Brief. Retype exactly what appears below from the line containing "Q-learning và Deep Q-Learning được" down to the line containing "There are finitely", keeping both end lines. Do not include pictures.

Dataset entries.
┄┄┄┄┄┄

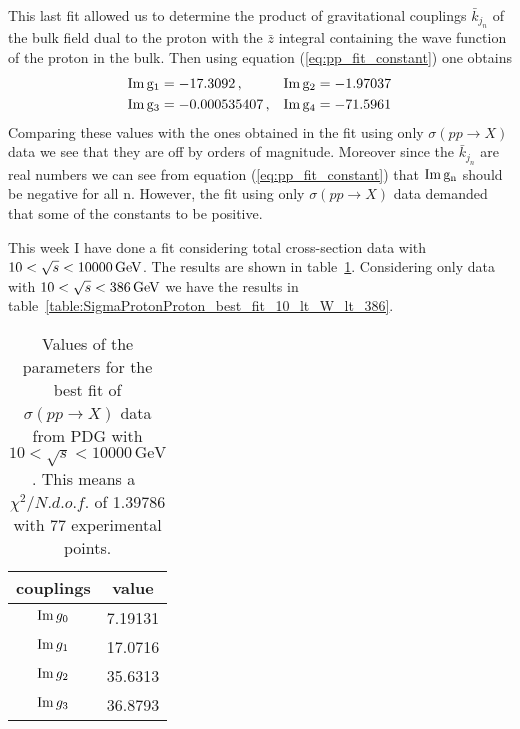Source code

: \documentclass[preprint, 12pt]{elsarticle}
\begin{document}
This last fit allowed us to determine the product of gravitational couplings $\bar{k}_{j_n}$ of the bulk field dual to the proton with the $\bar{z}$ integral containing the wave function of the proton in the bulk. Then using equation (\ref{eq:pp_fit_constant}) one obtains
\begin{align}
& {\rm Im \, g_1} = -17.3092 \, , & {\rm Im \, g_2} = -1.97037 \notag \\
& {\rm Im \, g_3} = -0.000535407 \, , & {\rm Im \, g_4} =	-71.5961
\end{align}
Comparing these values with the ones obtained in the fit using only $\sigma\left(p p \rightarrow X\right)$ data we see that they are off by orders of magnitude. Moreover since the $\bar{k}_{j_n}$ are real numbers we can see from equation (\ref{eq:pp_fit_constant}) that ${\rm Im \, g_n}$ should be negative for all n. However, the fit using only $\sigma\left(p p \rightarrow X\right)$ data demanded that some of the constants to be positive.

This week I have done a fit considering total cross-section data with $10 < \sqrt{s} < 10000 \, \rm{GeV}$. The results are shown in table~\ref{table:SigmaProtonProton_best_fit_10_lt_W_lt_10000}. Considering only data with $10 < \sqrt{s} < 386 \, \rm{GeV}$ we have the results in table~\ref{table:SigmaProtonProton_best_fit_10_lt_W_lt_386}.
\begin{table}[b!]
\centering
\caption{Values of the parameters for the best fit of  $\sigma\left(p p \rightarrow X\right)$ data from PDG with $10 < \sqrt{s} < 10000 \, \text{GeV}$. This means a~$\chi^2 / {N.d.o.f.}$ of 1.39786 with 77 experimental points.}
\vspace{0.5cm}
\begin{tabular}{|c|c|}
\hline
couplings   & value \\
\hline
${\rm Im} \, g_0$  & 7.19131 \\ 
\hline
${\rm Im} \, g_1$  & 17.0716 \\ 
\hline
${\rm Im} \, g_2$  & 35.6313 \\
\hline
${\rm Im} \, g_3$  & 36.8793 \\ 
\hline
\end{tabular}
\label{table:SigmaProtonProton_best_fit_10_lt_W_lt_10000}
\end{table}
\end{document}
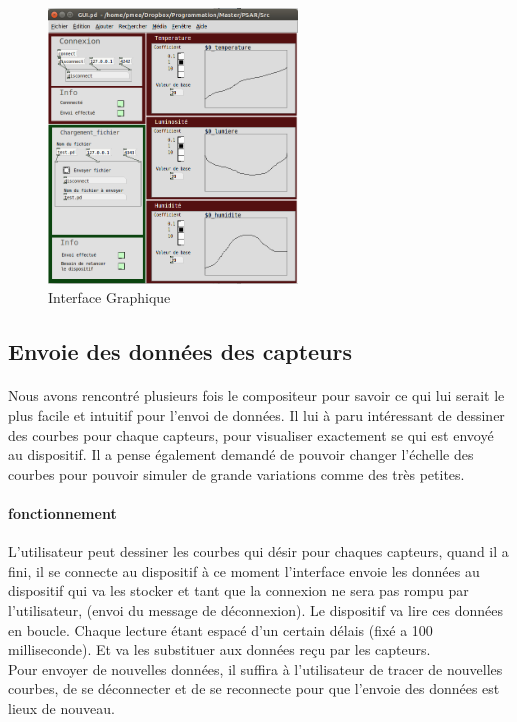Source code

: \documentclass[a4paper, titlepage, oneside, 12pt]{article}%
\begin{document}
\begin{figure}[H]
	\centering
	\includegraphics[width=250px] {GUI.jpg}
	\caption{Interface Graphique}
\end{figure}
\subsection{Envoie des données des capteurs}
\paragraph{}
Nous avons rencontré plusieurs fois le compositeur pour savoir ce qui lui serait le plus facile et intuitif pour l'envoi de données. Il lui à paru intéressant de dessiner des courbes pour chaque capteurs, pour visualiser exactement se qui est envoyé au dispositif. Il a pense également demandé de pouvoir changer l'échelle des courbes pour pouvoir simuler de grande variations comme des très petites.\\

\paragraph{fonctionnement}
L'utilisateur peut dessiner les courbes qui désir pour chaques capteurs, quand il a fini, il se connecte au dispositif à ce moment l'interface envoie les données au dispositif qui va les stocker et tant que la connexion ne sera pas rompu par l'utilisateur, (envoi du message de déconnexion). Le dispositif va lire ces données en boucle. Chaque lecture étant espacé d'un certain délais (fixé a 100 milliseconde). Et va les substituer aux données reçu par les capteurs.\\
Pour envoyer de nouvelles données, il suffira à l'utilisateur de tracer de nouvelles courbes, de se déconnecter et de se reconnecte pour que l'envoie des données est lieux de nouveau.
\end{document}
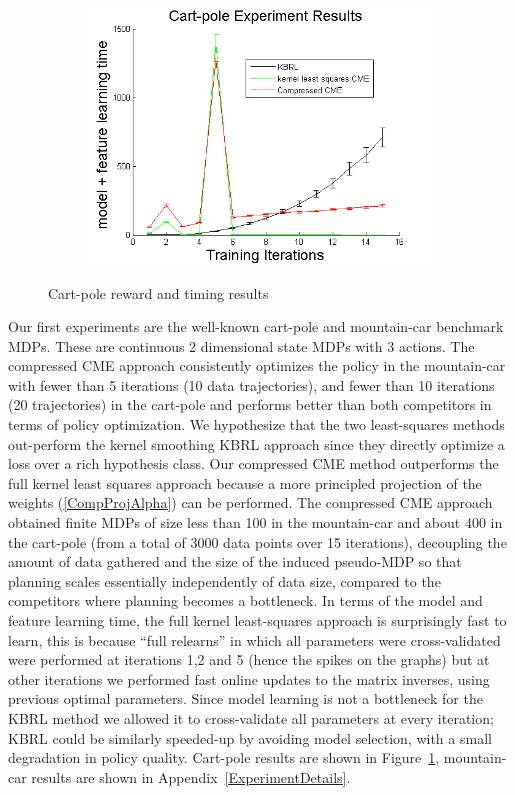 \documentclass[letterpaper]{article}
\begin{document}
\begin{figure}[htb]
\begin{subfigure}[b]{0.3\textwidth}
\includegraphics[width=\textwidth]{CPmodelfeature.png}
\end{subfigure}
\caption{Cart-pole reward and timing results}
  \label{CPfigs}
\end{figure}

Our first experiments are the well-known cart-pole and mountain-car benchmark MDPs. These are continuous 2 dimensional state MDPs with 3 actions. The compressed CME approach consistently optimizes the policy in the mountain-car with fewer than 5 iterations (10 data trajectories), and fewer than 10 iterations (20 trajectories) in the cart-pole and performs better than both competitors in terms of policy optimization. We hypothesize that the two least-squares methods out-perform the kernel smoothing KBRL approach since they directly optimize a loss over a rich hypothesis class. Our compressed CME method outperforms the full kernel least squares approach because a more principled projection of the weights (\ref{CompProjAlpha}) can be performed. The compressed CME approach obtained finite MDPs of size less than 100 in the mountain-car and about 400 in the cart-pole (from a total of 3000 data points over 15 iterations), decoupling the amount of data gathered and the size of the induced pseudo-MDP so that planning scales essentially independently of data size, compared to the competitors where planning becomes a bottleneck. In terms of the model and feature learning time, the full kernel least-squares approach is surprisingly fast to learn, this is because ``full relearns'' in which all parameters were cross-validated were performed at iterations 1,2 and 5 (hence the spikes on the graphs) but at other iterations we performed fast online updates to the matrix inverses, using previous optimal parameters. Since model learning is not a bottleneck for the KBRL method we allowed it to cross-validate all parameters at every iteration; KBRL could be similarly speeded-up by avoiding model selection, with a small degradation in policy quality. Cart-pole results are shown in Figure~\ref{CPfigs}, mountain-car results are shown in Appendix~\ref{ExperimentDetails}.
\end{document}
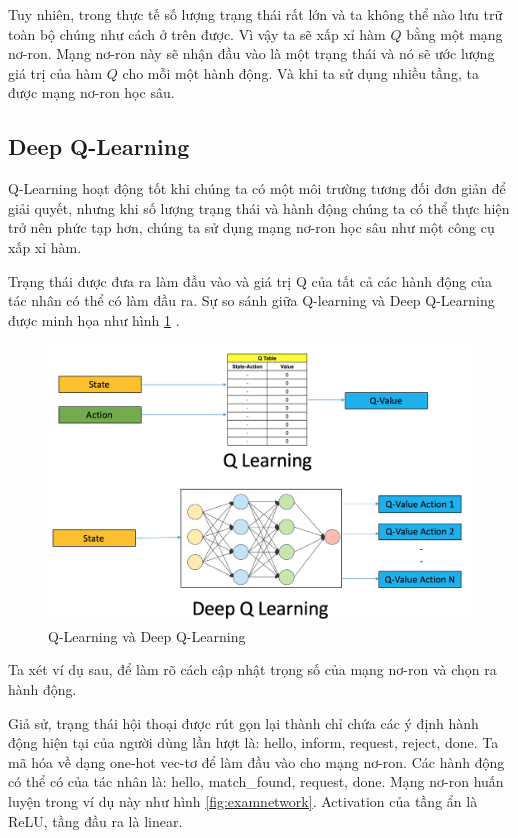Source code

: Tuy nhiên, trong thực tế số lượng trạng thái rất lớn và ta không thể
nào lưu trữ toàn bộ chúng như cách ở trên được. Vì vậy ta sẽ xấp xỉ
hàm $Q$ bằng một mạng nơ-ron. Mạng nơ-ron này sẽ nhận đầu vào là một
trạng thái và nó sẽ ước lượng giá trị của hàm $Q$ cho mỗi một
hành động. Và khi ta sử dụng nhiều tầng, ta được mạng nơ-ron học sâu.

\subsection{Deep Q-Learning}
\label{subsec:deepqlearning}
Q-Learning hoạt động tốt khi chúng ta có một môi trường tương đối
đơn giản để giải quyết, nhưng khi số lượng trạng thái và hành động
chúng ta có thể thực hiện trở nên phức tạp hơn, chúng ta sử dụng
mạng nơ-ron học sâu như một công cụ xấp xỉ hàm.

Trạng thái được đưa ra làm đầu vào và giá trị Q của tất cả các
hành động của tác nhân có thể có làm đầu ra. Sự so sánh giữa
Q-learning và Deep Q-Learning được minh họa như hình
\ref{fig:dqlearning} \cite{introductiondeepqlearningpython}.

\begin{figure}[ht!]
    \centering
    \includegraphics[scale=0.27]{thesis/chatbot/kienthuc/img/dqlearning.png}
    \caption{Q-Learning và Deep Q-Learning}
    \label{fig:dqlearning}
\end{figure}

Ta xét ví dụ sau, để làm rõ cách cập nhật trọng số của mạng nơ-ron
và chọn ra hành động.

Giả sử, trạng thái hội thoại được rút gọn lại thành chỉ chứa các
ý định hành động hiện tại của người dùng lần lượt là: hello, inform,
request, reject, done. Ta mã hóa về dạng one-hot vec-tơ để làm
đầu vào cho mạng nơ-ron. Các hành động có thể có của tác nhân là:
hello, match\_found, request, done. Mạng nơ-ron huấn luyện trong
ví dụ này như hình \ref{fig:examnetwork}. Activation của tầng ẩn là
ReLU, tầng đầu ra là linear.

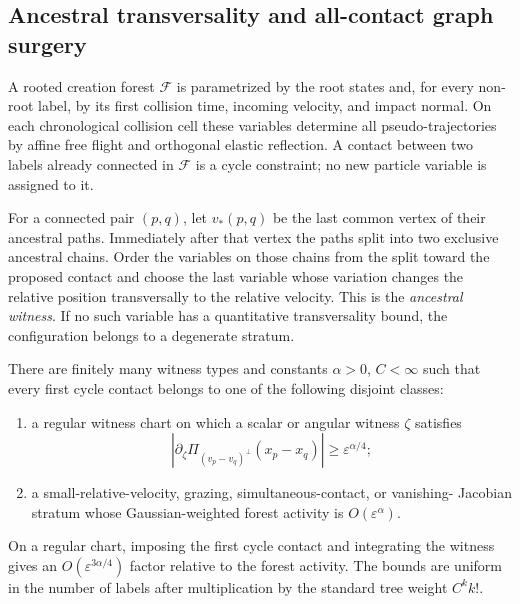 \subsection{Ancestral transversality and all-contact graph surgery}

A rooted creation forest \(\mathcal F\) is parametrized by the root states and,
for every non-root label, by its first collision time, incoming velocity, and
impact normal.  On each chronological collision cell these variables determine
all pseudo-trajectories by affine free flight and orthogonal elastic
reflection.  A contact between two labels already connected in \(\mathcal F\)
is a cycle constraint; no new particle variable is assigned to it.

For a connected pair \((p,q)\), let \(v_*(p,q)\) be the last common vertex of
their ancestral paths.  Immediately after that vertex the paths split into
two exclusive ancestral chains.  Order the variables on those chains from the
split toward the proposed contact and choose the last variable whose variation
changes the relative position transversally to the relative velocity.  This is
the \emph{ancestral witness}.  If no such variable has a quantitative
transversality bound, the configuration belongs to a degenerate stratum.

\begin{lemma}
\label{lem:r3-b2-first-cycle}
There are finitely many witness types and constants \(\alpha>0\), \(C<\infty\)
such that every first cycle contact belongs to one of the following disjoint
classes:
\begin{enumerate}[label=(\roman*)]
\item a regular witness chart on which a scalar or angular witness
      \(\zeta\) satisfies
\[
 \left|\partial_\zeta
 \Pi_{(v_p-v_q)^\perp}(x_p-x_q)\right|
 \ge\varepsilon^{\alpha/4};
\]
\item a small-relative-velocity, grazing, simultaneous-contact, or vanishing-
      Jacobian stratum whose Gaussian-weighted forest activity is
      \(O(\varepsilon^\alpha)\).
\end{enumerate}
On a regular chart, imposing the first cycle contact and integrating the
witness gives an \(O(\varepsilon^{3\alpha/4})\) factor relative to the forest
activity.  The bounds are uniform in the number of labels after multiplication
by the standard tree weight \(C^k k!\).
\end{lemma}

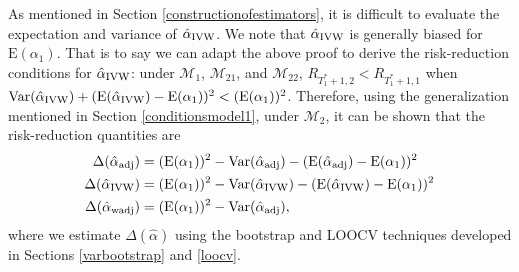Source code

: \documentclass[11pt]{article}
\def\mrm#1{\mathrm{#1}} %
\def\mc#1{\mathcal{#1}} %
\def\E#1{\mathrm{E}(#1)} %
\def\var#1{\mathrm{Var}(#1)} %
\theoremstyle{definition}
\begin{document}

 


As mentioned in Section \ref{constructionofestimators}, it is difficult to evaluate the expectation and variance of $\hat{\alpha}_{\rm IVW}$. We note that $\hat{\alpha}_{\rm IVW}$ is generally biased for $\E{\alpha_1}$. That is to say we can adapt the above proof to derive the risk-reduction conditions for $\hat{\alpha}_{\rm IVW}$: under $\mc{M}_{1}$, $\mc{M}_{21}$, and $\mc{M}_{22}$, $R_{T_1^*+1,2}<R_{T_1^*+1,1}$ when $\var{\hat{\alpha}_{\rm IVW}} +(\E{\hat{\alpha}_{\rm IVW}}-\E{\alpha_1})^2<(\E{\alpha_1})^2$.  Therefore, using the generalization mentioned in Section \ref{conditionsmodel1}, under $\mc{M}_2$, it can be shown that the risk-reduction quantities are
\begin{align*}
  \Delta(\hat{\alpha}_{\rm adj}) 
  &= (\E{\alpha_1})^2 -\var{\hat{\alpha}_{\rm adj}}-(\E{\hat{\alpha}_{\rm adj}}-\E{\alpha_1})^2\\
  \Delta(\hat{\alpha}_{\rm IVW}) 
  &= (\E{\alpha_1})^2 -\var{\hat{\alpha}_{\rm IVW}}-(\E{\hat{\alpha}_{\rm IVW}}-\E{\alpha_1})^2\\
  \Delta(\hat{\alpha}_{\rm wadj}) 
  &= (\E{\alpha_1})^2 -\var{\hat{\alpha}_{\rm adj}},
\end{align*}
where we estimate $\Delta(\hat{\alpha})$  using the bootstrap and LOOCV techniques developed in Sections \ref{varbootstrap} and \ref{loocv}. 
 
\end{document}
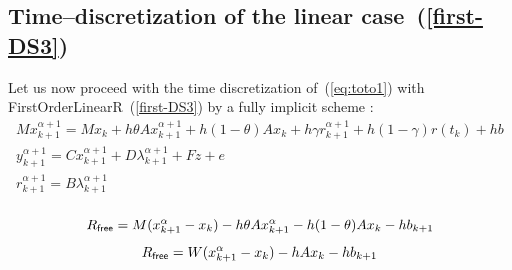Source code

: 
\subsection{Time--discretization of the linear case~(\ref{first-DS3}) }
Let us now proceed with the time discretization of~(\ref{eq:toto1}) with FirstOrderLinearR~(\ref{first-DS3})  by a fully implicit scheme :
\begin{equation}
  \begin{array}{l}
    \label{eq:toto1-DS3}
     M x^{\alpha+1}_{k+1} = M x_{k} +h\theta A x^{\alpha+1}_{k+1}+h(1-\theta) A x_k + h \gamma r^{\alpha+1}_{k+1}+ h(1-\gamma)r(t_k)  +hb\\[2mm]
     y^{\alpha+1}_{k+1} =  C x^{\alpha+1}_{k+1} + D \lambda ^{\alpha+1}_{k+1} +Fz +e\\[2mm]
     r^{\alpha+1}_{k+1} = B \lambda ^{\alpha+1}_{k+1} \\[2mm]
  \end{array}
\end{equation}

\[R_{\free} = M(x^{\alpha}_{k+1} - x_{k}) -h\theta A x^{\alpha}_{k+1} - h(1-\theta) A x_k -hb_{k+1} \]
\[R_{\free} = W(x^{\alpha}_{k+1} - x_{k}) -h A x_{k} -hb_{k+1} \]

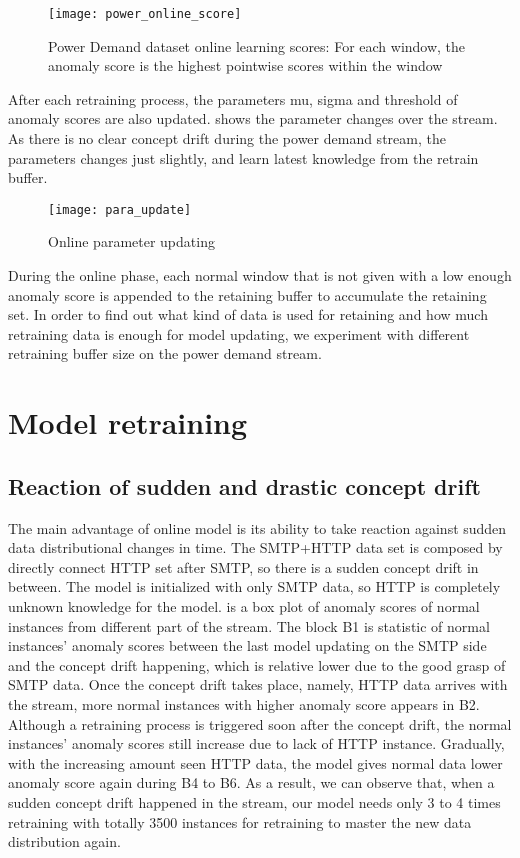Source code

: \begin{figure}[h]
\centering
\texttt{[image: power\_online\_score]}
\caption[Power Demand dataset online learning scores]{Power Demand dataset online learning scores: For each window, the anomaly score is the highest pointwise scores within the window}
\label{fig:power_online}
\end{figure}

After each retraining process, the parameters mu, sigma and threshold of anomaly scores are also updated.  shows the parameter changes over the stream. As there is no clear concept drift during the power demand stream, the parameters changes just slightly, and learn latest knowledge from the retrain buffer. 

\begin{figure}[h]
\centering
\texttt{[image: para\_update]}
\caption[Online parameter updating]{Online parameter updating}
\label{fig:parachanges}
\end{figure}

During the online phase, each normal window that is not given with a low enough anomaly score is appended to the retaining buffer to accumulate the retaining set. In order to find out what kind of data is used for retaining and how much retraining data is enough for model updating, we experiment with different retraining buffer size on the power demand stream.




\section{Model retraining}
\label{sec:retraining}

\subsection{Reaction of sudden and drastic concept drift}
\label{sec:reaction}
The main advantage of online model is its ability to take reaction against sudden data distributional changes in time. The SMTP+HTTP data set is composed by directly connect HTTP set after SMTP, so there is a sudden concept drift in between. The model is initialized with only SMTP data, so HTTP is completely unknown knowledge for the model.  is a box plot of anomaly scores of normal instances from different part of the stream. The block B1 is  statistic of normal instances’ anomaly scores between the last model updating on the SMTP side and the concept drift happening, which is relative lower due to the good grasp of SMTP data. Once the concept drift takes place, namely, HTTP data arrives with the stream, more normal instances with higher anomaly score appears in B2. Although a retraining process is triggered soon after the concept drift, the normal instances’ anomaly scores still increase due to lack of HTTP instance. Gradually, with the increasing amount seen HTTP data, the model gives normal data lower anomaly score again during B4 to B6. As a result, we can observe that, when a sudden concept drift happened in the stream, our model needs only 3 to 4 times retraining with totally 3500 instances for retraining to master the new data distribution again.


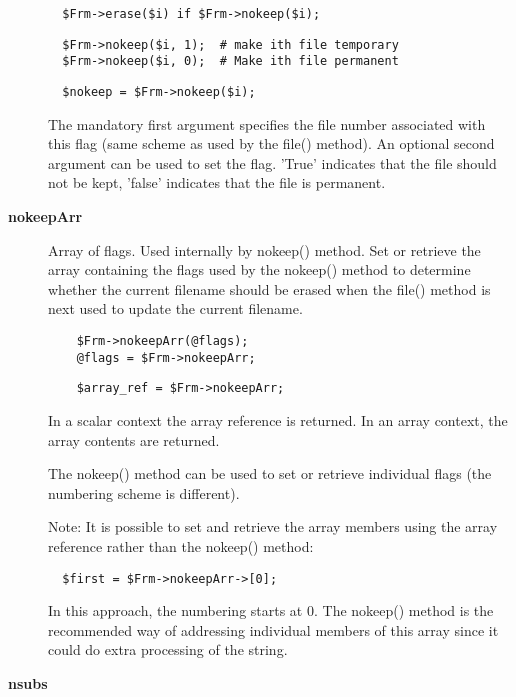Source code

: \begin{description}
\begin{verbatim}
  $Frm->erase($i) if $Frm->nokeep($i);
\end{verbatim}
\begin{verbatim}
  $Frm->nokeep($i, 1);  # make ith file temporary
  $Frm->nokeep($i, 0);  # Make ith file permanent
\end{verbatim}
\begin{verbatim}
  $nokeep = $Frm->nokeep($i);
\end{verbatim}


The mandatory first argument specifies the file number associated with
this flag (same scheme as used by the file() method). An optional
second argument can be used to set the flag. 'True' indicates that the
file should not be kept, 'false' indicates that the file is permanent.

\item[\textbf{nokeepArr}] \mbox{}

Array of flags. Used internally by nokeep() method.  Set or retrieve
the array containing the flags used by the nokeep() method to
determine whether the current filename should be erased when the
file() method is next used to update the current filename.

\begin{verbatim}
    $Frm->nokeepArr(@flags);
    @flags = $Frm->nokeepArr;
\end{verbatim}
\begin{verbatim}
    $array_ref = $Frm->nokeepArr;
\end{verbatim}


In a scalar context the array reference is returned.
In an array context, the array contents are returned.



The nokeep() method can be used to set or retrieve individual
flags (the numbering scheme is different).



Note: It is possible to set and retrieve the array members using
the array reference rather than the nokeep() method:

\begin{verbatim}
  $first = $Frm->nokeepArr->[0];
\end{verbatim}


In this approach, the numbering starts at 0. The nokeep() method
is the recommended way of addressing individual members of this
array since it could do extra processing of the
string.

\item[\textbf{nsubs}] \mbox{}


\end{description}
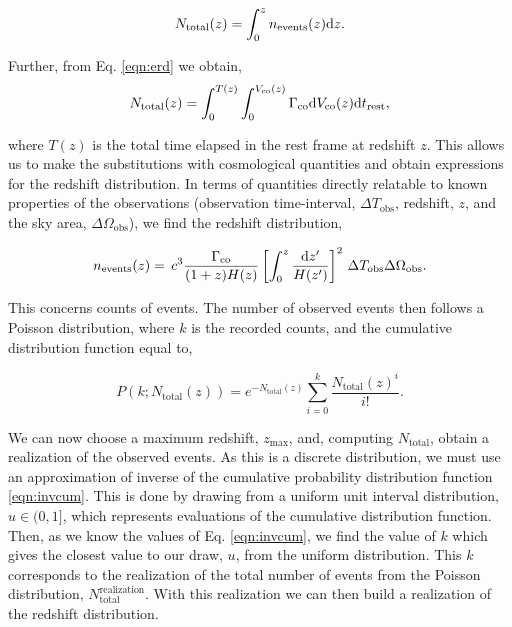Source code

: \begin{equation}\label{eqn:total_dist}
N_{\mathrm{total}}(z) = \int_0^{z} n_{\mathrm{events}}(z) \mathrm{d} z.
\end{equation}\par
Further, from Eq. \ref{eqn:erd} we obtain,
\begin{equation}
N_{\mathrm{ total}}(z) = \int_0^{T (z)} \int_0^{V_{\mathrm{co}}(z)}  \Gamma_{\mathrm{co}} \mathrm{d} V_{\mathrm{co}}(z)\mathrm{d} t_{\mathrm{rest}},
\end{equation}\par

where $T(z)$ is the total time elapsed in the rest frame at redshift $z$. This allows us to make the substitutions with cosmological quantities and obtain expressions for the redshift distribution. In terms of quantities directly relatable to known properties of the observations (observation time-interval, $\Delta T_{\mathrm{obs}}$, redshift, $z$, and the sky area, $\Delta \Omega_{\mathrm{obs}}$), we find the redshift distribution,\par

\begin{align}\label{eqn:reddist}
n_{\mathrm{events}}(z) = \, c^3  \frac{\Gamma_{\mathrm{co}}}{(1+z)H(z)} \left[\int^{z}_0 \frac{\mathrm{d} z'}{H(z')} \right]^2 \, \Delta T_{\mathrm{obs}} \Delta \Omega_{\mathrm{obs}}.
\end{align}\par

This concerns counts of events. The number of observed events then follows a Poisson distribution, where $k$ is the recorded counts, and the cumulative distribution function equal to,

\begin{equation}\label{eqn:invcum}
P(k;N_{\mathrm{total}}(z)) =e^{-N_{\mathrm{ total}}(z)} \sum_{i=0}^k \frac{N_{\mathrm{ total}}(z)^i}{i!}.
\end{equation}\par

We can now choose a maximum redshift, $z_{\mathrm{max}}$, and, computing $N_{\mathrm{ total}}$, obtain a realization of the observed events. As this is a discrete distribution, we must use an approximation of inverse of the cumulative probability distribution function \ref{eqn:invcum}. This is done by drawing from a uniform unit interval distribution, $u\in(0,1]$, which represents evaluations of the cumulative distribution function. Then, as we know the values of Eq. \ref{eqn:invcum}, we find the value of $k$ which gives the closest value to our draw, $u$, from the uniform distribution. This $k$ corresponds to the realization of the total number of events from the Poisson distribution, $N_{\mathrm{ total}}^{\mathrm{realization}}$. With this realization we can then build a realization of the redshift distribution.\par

┄┄┄┄┄┄

Result.
Q-learning và Deep Q-Learning được minh họa như hình
\ref{fig:dqlearning} \cite{introductiondeepqlearningpython}.

\begin{figure}[ht!]
    \centering
    \includegraphics[scale=0.27]{thesis/chatbot/kienthuc/img/dqlearning.png}
    \caption{Q-Learning và Deep Q-Learning}
    \label{fig:dqlearning}
\end{figure}

Ta xét ví dụ sau, để làm rõ cách cập nhật trọng số của mạng nơ-ron
và chọn ra hành động.

Giả sử, trạng thái hội thoại được rút gọn lại thành chỉ chứa các
ý định hành động hiện tại của người dùng lần lượt là: hello, inform,
request, reject, done. Ta mã hóa về dạng one-hot vec-tơ để làm
đầu vào cho mạng nơ-ron. Các hành động có thể có của tác nhân là:
hello, match\_found, request, done. Mạng nơ-ron huấn luyện trong
ví dụ này như hình \ref{fig:examnetwork}. Activation của tầng ẩn là
ReLU, tầng đầu ra là linear.

 \subsection{Ancestral transversality and all-contact graph surgery}

A rooted creation forest \(\mathcal F\) is parametrized by the root states and,
for every non-root label, by its first collision time, incoming velocity, and
impact normal.  On each chronological collision cell these variables determine
all pseudo-trajectories by affine free flight and orthogonal elastic
reflection.  A contact between two labels already connected in \(\mathcal F\)
is a cycle constraint; no new particle variable is assigned to it.

For a connected pair \((p,q)\), let \(v_*(p,q)\) be the last common vertex of
their ancestral paths.  Immediately after that vertex the paths split into
two exclusive ancestral chains.  Order the variables on those chains from the
split toward the proposed contact and choose the last variable whose variation
changes the relative position transversally to the relative velocity.  This is
the \emph{ancestral witness}.  If no such variable has a quantitative
transversality bound, the configuration belongs to a degenerate stratum.

\begin{lemma}
\label{lem:r3-b2-first-cycle}
There are finitely many witness types and constants \(\alpha>0\), \(C<\infty\)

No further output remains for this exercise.